Records shown:
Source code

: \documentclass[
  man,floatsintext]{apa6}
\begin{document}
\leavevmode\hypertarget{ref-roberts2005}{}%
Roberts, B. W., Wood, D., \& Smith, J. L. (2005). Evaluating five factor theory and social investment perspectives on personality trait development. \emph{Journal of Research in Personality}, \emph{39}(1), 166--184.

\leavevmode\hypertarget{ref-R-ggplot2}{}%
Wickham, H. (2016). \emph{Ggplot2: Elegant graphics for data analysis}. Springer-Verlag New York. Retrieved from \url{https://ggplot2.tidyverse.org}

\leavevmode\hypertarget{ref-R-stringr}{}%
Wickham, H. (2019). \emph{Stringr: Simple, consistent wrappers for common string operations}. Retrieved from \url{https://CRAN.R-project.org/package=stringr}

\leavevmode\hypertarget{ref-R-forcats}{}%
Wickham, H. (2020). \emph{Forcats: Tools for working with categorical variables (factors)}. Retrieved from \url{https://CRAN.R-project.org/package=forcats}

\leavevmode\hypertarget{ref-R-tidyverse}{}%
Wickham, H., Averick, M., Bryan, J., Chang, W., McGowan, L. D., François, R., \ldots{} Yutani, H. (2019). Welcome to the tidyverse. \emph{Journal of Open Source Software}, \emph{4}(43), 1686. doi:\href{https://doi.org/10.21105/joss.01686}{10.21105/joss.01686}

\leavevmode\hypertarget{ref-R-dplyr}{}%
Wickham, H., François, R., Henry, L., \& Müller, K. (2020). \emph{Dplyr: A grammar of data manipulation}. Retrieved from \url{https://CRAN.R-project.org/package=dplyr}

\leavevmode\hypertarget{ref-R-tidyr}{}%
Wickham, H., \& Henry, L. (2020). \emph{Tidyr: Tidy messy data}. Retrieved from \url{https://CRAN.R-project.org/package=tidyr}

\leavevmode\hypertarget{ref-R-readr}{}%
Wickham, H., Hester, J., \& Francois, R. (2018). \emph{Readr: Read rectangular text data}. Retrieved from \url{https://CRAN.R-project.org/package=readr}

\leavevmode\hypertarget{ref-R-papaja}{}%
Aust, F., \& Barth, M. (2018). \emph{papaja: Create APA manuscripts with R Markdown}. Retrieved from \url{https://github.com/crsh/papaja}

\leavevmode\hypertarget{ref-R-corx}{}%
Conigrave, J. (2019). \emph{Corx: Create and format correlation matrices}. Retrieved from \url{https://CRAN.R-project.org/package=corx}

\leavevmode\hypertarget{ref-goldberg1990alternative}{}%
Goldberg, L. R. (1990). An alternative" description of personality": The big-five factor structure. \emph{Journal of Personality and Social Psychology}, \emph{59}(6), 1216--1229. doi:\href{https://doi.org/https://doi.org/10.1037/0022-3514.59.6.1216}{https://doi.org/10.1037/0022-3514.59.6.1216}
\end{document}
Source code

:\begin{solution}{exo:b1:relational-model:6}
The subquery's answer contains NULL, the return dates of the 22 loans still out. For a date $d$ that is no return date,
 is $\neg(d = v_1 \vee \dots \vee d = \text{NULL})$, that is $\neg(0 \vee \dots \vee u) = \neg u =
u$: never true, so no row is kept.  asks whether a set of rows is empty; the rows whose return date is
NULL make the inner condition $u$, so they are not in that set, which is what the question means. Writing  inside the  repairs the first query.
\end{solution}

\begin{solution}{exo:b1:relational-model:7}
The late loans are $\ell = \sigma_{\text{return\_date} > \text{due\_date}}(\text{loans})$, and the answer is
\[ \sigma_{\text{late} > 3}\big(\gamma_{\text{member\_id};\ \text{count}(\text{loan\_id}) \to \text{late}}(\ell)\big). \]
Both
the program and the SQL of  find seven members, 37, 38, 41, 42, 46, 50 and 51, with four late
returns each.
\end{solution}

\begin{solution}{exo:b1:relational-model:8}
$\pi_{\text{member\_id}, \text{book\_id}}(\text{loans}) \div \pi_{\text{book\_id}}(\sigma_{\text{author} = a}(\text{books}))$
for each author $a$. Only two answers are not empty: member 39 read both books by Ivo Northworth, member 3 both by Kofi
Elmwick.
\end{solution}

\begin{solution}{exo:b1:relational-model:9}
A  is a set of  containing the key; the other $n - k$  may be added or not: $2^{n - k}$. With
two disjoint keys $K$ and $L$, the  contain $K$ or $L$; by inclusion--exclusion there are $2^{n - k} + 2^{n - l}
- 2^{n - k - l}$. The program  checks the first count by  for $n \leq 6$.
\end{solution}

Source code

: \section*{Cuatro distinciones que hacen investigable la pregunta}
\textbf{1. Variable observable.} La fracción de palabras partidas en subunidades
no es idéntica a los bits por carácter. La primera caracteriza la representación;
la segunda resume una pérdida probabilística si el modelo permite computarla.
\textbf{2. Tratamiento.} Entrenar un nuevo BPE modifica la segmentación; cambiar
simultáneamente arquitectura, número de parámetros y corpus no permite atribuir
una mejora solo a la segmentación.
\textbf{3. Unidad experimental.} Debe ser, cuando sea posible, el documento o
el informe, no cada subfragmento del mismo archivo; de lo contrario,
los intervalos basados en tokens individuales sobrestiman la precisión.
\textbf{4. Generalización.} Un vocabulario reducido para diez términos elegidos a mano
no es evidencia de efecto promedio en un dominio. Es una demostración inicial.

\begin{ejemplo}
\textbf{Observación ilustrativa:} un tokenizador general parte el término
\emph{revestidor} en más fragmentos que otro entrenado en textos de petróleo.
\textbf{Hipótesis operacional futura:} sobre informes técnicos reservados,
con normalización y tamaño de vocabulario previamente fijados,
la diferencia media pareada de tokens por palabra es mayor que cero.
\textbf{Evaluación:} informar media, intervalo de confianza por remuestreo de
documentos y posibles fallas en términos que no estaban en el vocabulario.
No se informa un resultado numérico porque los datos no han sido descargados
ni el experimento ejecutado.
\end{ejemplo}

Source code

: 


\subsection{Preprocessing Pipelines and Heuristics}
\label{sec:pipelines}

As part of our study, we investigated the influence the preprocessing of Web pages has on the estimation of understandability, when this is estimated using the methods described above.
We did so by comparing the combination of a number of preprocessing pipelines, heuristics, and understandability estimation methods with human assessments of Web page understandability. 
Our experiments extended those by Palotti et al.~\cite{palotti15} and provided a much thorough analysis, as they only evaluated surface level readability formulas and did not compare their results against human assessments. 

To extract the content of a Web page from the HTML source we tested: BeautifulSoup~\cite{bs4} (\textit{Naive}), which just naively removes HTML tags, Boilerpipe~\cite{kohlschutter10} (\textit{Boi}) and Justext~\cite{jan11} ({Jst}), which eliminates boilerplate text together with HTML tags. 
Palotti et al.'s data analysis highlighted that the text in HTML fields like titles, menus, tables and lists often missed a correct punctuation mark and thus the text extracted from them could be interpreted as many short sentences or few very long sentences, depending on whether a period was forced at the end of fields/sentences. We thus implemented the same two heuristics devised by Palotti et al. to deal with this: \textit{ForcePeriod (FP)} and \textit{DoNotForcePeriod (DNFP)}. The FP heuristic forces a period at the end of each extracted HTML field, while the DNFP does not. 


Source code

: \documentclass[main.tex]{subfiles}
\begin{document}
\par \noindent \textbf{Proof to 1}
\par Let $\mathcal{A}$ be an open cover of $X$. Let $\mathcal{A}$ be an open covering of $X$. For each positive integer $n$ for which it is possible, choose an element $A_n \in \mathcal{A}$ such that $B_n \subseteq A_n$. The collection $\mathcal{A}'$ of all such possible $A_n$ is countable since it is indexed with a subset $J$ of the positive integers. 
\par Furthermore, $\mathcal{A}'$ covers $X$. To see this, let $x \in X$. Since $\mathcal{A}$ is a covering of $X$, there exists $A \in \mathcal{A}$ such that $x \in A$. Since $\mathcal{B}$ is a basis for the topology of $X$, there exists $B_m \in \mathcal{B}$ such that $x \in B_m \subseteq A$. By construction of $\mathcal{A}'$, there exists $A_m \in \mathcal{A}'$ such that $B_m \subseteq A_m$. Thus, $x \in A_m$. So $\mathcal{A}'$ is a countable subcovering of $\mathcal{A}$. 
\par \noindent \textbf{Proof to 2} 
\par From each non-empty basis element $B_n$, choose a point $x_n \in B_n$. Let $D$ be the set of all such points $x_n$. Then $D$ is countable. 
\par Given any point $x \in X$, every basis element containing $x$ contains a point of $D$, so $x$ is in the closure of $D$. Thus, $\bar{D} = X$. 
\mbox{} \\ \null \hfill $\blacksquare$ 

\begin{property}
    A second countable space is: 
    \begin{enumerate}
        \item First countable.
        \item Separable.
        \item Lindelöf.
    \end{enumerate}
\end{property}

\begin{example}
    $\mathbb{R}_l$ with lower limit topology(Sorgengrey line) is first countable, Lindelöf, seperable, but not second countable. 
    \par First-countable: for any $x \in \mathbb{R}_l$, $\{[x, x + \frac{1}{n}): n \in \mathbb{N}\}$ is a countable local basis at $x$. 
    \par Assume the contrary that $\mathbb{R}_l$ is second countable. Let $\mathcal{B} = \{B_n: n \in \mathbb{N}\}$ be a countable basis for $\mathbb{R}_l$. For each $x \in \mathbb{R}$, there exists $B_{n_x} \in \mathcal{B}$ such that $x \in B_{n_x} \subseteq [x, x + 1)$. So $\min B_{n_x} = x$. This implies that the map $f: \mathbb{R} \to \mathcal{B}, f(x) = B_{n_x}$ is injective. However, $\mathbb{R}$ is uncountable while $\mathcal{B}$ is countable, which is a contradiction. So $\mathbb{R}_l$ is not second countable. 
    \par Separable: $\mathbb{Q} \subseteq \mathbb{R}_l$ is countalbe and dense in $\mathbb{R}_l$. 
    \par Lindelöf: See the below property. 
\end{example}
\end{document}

Exercise directions: A single figure, the number of lines above with the word "they", is the whole answer.

Written reply: 2